Lediglich die Beträge des Blinden- und Betreuungsgelds zu erhöhen reiche da nicht. „Es muss ein Weg gefunden werden, damit Taubblinde mehr Personal gestellt bekommen“, sagt die 57-Jährige. Zu wenig Lormdolmetscher würden auf den Ämtern zur Verfügung stehen, viel zu wenig Hilfskräfte, die das Lormen beherrschen, um Taubblinde zu begleiten und sie über die Geschehnisse draußen in der Welt auf dem Laufenden zu halten.

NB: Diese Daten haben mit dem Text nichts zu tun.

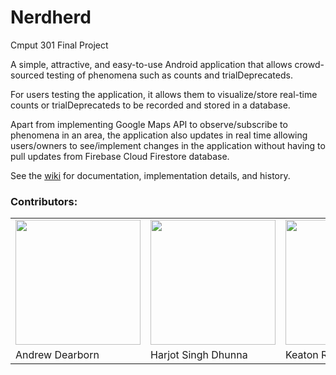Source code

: # Nerdherd
Cmput 301 Final Project

A simple, attractive, and easy-to-use Android application that allows crowd-sourced testing of phenomena such as counts and trialDeprecateds.

For users testing the application, it allows them to visualize/store real-time counts or trialDeprecateds to be recorded and stored in a database.

Apart from implementing Google Maps API to observe/subscribe to phenomena in an area, the application also updates in real time allowing users/owners to see/implement changes in the application without having to pull updates from Firebase Cloud Firestore database.

See the [wiki](https://github.com/CMPUT301W21T14/nerdherd/wiki) for documentation, implementation details, and history.

### Contributors:
<table>
   <tr>
       <td><img src="https://avatars.githubusercontent.com/u/32282520?v=4" width="200"></td>
       <td><img src="https://avatars2.githubusercontent.com/u/10505172?s=460&v=4" width="200"></td>
<td><img src="https://avatars.githubusercontent.com/u/78133219?v=4" width="200"></td>
<td><img src="https://avatars.githubusercontent.com/u/78457854?v=4" width="200"></td>
<td><img src="https://avatars.githubusercontent.com/u/70922561?v=4" width="200"></td>
<td><img src="https://avatars.githubusercontent.com/u/25063164?v=4" width="200"></td>
   </tr>
   <tr>
       <td>Andrew Dearborn</td>
<td>Harjot Singh Dhunna</td>
<td>Keaton Roulette</td>
<td>Ogooluwa Samuel</td>
<td>Utkarsh Saraswat</td>
<td>Zhipeng Zhang</td>
    </tr>
<tr>
</table>
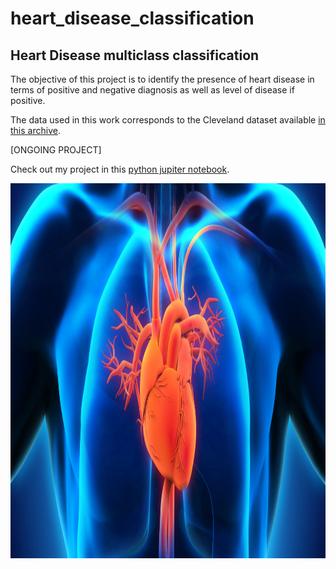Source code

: # heart_disease_classification
## Heart Disease multiclass classification
The objective of this project is to identify the presence of heart disease in terms of positive and negative diagnosis as well as level of disease if positive. 

The data used in this work corresponds to the Cleveland dataset available [in this archive](https://archive.ics.uci.edu/ml/datasets/heart+Disease). 

[ONGOING PROJECT]

Check out my project in this [python jupiter notebook](https://github.com/noursan/clustering_countries/blob/main/countries_pca_clustering.ipynb).

<img src="https://github.com/noursan/heart_disease_classification/blob/main/HeartAnatomy.jpg" width="800" height="600">

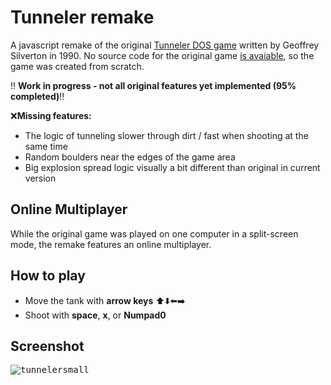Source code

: # Tunneler remake
A javascript remake of the original [Tunneler DOS game](https://tunneler.org/) written by Geoffrey Silverton in 1990. No source code for the original game [is avaiable](https://tunneler.org/faq/), so the game was created from scratch.

:bangbang: **Work in progress - not all original features yet implemented (95% completed)**:bangbang:  

:x:**Missing features:**
- The logic of tunneling slower through dirt / fast when shooting at the same time
- Random boulders near the edges of the game area
- Big explosion spread logic visually a bit different than original in current version

## Online Multiplayer
While the original game was played on one computer in a split-screen mode, the remake features an online multiplayer.

## How to play
- Move the tank with **arrow keys** :arrow_up::arrow_down::arrow_left::arrow_right:
- Shoot with **space**, **x**, or **Numpad0**

## Screenshot
<kbd>![tunnelersmall](https://user-images.githubusercontent.com/49352605/148550389-b8d8abfe-9bc8-4a3c-9f94-a9e6dbf52d9f.png)
</kbd>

Für die Geschehnisse um sie herum interessiert sich Hanna Zülsdorff nicht mehr allzu sehr. Sie versteht nicht mehr so viel wie früher, fühlt sich überfordert. Vor einigen Jahren hat sie die Worte schon nach wenigen Anfangsbuchstaben erraten. Jetzt müssen ihr Buchstaben häufiger gelormt werden, bis sie sie erkennt.

Hanna Zülsdorff nickt zustimmend, als das Personal von ihr spricht. So, als würde sie zuhören. „Hanna“, ruft Hanna Zülsdorff, nippt wieder am Milchkaffee. Guten Kaffee erkennt sie ganz genau. Und gute Schokolade, die sowieso.